## MATERIAL TO PROCESS
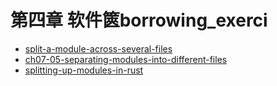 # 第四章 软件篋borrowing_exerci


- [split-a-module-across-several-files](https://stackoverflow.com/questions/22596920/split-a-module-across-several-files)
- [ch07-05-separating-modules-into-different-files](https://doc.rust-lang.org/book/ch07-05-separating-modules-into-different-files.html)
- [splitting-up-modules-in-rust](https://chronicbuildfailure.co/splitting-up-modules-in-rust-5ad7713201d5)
==
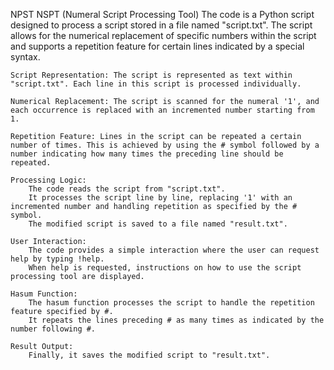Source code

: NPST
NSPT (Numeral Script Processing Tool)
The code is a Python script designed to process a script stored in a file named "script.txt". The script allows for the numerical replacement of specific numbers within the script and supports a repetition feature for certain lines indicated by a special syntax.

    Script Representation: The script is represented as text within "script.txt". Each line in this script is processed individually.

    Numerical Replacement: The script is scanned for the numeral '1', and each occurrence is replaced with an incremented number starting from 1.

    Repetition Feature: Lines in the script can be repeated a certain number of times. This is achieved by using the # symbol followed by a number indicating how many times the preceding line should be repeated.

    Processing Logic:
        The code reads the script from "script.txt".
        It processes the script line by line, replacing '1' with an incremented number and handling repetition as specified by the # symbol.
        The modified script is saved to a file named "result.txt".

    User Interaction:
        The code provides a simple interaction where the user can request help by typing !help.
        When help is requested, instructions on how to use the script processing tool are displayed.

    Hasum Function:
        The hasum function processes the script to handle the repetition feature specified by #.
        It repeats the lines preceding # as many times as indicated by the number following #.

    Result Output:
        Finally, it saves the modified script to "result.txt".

## PROBLEM REQUIREMENTS
Look through the records and gather each line with the word "times".

## ANSWER BOX
    Repetition Feature: Lines in the script can be repeated a certain number of times. This is achieved by using the # symbol followed by a number indicating how many times the preceding line should be repeated.
        It repeats the lines preceding # as many times as indicated by the number following #.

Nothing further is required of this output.